Required work –
Show all lines of the listing that hold the word "处理异常订单".

Exercise input –
=== Begin Enclosure ===
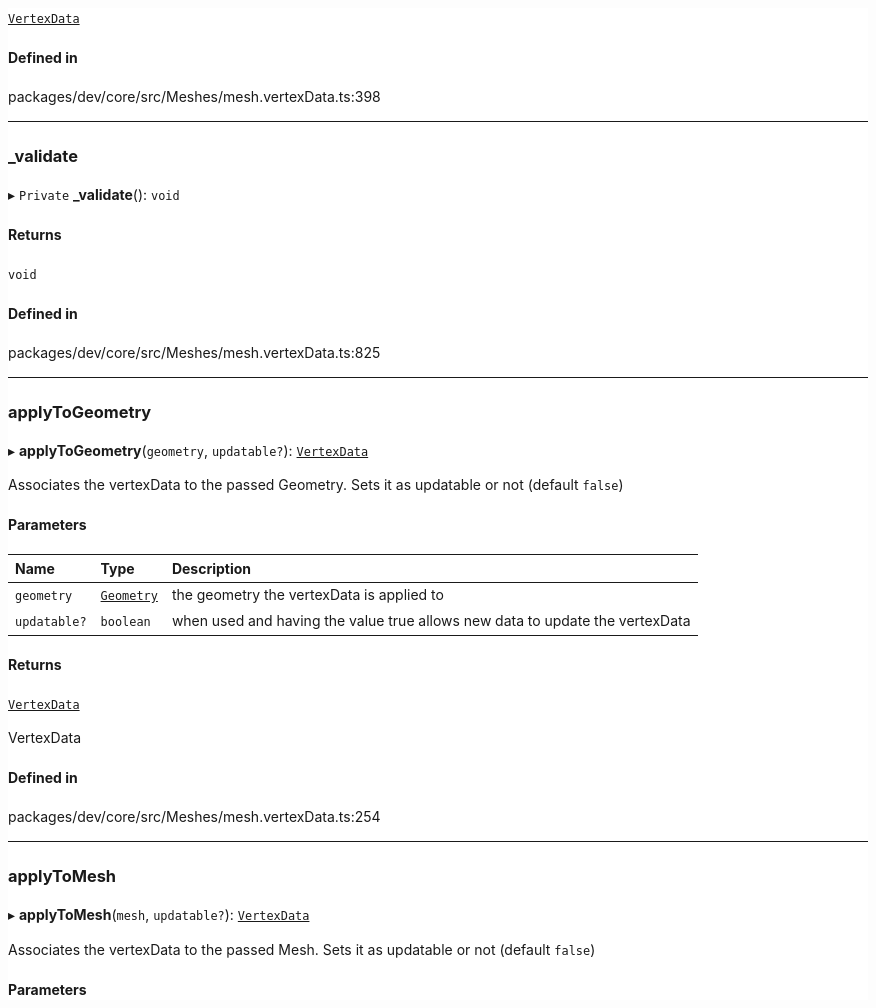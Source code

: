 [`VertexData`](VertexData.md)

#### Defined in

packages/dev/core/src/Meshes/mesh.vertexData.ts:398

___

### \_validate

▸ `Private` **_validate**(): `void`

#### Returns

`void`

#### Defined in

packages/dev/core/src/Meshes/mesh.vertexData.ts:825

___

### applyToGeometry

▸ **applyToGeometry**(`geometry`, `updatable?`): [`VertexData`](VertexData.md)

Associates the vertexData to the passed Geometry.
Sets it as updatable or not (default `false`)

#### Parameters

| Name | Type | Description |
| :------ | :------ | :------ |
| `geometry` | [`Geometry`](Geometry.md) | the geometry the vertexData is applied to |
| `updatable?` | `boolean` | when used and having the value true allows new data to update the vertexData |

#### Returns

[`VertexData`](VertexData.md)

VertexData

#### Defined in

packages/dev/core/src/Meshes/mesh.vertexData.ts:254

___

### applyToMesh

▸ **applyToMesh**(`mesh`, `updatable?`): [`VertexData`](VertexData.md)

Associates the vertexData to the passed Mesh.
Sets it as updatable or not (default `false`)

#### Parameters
=== End Enclosure ===
=== Begin Enclosure ===
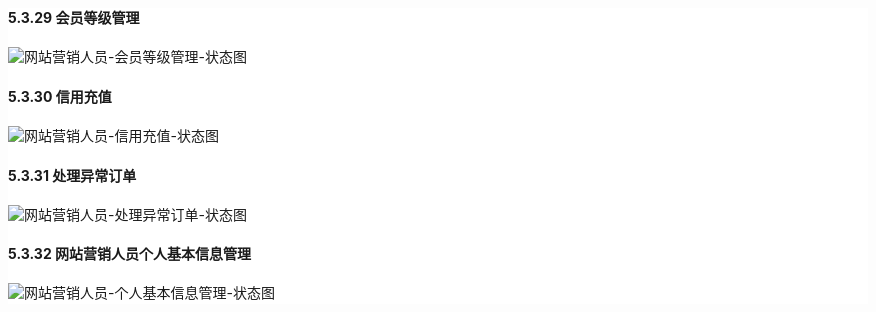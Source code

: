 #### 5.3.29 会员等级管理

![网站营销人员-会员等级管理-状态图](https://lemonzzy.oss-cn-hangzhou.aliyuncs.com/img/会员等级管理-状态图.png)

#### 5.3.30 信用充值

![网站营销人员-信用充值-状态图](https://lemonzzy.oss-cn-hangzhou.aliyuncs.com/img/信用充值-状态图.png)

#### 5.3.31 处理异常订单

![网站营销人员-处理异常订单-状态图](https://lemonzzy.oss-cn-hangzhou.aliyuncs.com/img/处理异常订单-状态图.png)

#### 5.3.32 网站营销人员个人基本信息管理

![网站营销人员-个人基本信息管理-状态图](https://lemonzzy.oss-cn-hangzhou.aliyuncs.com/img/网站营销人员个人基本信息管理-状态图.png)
=== End Enclosure ===
=== Begin Enclosure ===
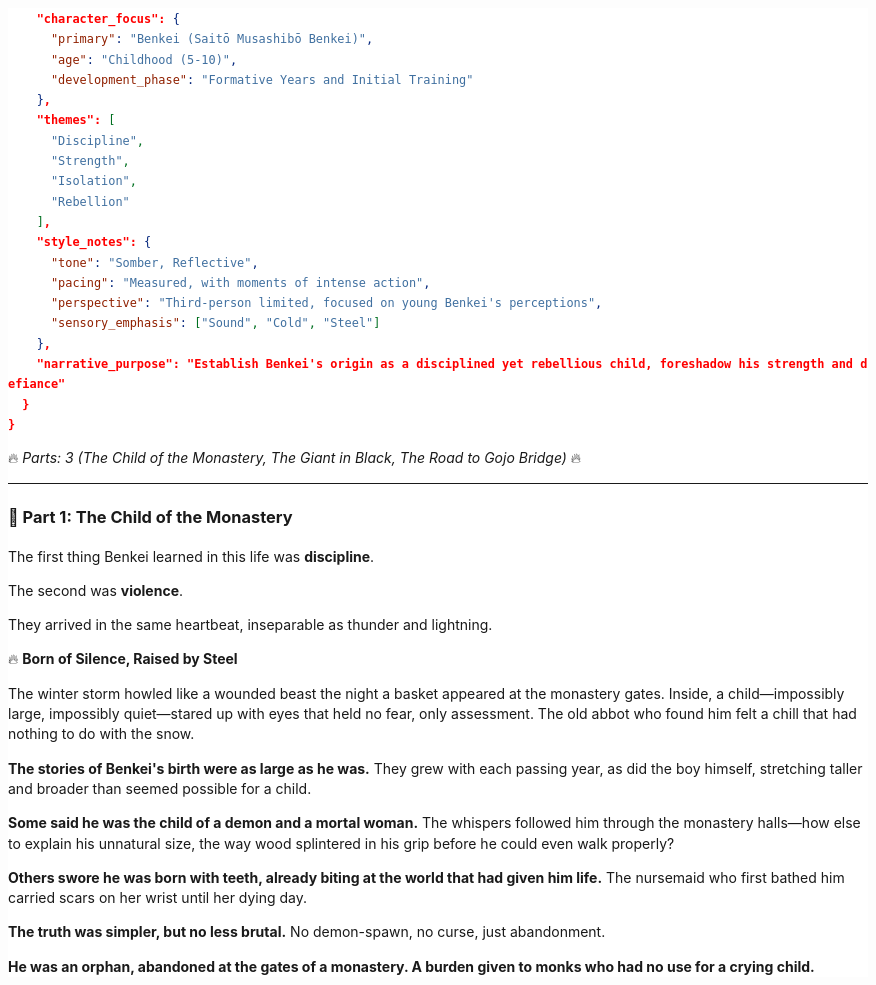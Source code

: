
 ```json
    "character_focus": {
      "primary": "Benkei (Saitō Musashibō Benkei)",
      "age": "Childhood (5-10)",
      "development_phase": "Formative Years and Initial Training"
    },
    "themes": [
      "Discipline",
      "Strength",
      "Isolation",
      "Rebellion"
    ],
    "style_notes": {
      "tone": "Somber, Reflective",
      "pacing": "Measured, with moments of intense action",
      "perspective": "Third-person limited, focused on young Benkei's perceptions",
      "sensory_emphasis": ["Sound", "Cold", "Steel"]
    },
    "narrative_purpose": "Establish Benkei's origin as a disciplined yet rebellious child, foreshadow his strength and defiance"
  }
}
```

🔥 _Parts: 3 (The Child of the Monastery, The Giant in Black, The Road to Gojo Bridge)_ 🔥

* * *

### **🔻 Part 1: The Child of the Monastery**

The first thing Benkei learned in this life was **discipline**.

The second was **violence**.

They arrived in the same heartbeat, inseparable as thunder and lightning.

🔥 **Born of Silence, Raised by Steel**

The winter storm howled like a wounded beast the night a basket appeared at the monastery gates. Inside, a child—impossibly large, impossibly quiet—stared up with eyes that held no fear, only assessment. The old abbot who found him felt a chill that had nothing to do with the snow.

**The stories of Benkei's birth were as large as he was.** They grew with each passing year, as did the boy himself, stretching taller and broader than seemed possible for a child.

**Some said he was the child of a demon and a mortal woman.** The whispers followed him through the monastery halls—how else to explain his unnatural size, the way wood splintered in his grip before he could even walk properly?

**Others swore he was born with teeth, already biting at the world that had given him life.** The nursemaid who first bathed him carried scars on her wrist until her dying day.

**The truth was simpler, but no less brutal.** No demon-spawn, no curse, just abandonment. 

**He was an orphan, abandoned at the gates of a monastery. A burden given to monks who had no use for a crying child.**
=== End Enclosure ===
Reply –
#### 5.3.31 处理异常订单
![网站营销人员-处理异常订单-状态图](https://lemonzzy.oss-cn-hangzhou.aliyuncs.com/img/处理异常订单-状态图.png)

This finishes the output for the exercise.